For many, this is a magic age – they think they need to be over 50 or over 60 years old to need an estate plan.  Others wait even longer.

So what is the right time?

 

For those in their 60’s through their 70’s

Now is the right time.  You have acquired property and wealth.  While you are hoping for longevity, it is possible that you will not live into your 80’s and 90’s.  Accidental injury leading to death can take any of us at any time.  A serious and severe illness could strike and with the urgency of the medical issues you may not have the time or energy to thoughtfully devote to planning.

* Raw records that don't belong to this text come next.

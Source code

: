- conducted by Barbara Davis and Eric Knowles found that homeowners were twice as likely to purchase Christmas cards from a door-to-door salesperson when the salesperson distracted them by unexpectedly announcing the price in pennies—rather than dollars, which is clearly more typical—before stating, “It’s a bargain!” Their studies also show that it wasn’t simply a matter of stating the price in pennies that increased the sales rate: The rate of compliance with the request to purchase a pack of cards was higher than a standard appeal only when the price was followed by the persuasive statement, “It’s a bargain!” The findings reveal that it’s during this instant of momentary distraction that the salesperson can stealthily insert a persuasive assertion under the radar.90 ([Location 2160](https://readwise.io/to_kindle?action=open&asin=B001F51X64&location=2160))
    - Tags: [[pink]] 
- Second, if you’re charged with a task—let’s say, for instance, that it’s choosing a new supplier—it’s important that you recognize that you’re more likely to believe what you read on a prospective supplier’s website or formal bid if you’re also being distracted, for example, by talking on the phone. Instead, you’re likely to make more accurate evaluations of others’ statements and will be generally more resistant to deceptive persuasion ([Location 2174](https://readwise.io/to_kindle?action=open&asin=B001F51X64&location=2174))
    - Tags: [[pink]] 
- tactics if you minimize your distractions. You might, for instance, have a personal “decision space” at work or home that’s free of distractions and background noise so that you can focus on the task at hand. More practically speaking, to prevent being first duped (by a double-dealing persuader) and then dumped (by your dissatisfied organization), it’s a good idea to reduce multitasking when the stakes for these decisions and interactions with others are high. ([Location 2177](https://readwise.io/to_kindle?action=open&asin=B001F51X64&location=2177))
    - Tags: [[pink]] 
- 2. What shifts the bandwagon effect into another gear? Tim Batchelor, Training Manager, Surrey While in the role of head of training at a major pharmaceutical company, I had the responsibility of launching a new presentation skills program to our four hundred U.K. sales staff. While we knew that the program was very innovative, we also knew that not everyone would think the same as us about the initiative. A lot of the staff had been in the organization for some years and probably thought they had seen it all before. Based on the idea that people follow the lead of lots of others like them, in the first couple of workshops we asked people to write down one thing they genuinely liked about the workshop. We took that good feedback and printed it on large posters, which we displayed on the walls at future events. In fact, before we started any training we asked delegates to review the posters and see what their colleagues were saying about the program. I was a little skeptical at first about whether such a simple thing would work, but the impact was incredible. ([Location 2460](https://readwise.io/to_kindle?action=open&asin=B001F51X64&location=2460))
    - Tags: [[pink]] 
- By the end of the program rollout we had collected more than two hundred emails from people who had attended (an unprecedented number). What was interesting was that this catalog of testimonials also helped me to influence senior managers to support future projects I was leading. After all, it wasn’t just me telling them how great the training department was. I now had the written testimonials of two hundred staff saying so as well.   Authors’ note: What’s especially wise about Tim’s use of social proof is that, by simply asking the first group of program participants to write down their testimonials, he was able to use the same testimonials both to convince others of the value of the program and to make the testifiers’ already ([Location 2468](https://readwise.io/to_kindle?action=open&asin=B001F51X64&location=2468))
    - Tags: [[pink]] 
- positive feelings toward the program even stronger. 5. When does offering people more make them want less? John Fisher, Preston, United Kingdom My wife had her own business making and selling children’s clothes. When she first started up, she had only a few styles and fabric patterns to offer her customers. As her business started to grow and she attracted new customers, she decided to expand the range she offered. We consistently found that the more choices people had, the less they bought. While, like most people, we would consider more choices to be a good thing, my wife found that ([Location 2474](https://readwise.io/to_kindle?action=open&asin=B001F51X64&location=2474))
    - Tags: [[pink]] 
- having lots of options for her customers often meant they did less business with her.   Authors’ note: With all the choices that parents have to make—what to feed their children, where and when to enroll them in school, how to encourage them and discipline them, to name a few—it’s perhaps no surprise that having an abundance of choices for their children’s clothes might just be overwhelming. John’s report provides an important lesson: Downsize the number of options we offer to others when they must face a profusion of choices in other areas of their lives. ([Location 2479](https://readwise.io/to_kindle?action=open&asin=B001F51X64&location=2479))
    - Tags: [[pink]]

It is also more important than ever to have Powers of Attorney in place to assist you if you are disabled and unable to handle your business or financial affairs or your medical affairs.

 

For those in their 50’s

Now is the right time.  Your children may be over 18 but are not wise enough to handle the inheritance of your assets.  You are now accumulating wealth and property – hoping to add to that wealth.  While it is less likely that you will pass away, as with any age, there is no magic ball to tell us what our future brings.  Longevity?  or illness and disability? or accidental death?

 

For those in their 30’ and 40’s

Now is the right time.  Your children are minors.  It is important to make the difficult decision concerning their care if you are not there to raise them.  Who would they live with?  Who would raise them according to your values?  Who would manage the money that you leave behind for their benefit?

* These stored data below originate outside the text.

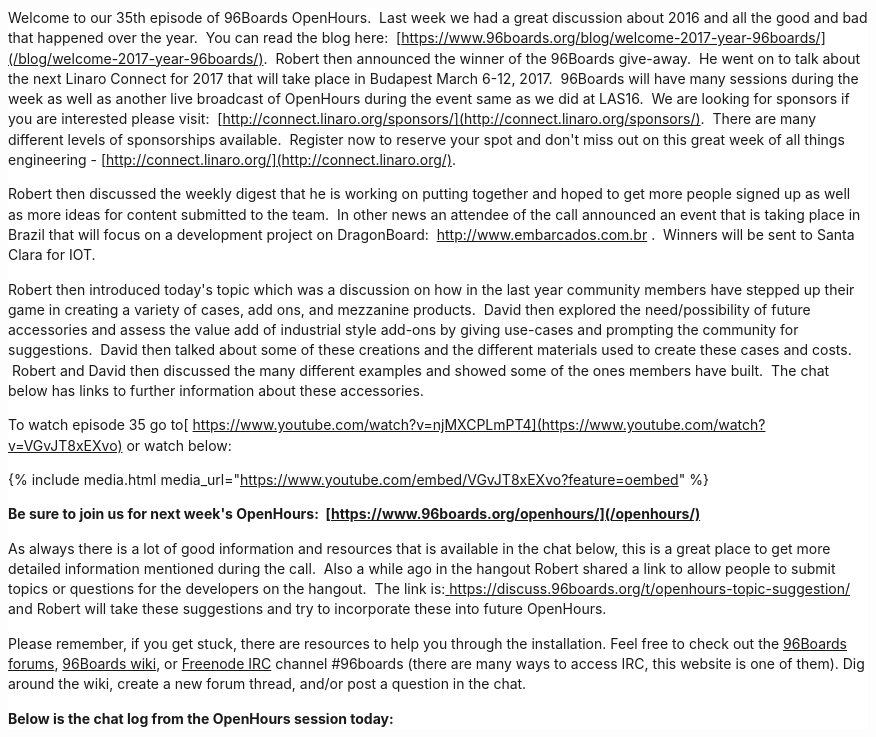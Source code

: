 
Welcome to our 35th episode of 96Boards OpenHours.  Last week we had a great discussion about 2016 and all the good and bad that happened over the year.  You can read the blog here:  [https://www.96boards.org/blog/welcome-2017-year-96boards/](/blog/welcome-2017-year-96boards/).  Robert then announced the winner of the 96Boards give-away.  He went on to talk about the next Linaro Connect for 2017 that will take place in Budapest March 6-12, 2017.  96Boards will have many sessions during the week as well as another live broadcast of OpenHours during the event same as we did at LAS16.  We are looking for sponsors if you are interested please visit:  [http://connect.linaro.org/sponsors/](http://connect.linaro.org/sponsors/).  There are many different levels of sponsorships available.  Register now to reserve your spot and don't miss out on this great week of all things engineering - [http://connect.linaro.org/](http://connect.linaro.org/).

Robert then discussed the weekly digest that he is working on putting together and hoped to get more people signed up as well as more ideas for content submitted to the team.  In other news an attendee of the call announced an event that is taking place in Brazil that will focus on a development project on DragonBoard:  http://www.embarcados.com.br .  Winners will be sent to Santa Clara for IOT.

Robert then introduced today's topic which was a discussion on how in the last year community members have stepped up their game in creating a variety of cases, add ons, and mezzanine products.  David then explored the need/possibility of future accessories and assess the value add of industrial style add-ons by giving use-cases and prompting the community for suggestions.  David then talked about some of these creations and the different materials used to create these cases and costs.  Robert and David then discussed the many different examples and showed some of the ones members have built.  The chat below has links to further information about these accessories.

To watch episode 35 go to[ https://www.youtube.com/watch?v=njMXCPLmPT4](https://www.youtube.com/watch?v=VGvJT8xEXvo) or watch below:

{% include media.html media_url="https://www.youtube.com/embed/VGvJT8xEXvo?feature=oembed" %}

**Be sure to join us for next week's OpenHours:  [https://www.96boards.org/openhours/](/openhours/)**

As always there is a lot of good information and resources that is available in the chat below, this is a great place to get more detailed information mentioned during the call.  Also a while ago in the hangout Robert shared a link to allow people to submit topics or questions for the developers on the hangout.  The link is:[ https://discuss.96boards.org/t/openhours-topic-suggestion/ ](https://discuss.96boards.org/t/openhours-topic-suggestion/)and Robert will take these suggestions and try to incorporate these into future OpenHours.

Please remember, if you get stuck, there are resources to help you through the installation. Feel free to check out the [96Boards forums](https://discuss.96boards.org/), [96Boards wiki](https://github.com/96boards/documentation/wiki), or [Freenode IRC](http://webchat.freenode.net/?channels=%2396boards) channel #96boards (there are many ways to access IRC, this website is one of them). Dig around the wiki, create a new forum thread, and/or post a question in the chat.

**Below is the chat log from the OpenHours session today:**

How your children would be cared for is a far more important issue than who gets the family piano.  This is not an inevitability, and somewhat unlikely.  However, it is not unheard of for minor children to lose both parents.  Take the time to plan for their future.

 

For those in their 20’s

Now is the right time.  You think that you own nothing but debt.  You may not have any children.  So why do any planning?

It is at a minimum important for you to have Durable Power of Attorneys for financial and legal matters as well as for medical matters.  If you are single, who would care for these matters if you were unable to do so?  While your parents may want to assist, they could not legally do so without these important documents in place.

So, when is the right time to do estate planning?  Now is the right time, young or old.  Get this item off of your bucket list and achieve a peace of mind knowing that you have tied up the loose ends and planned for your family.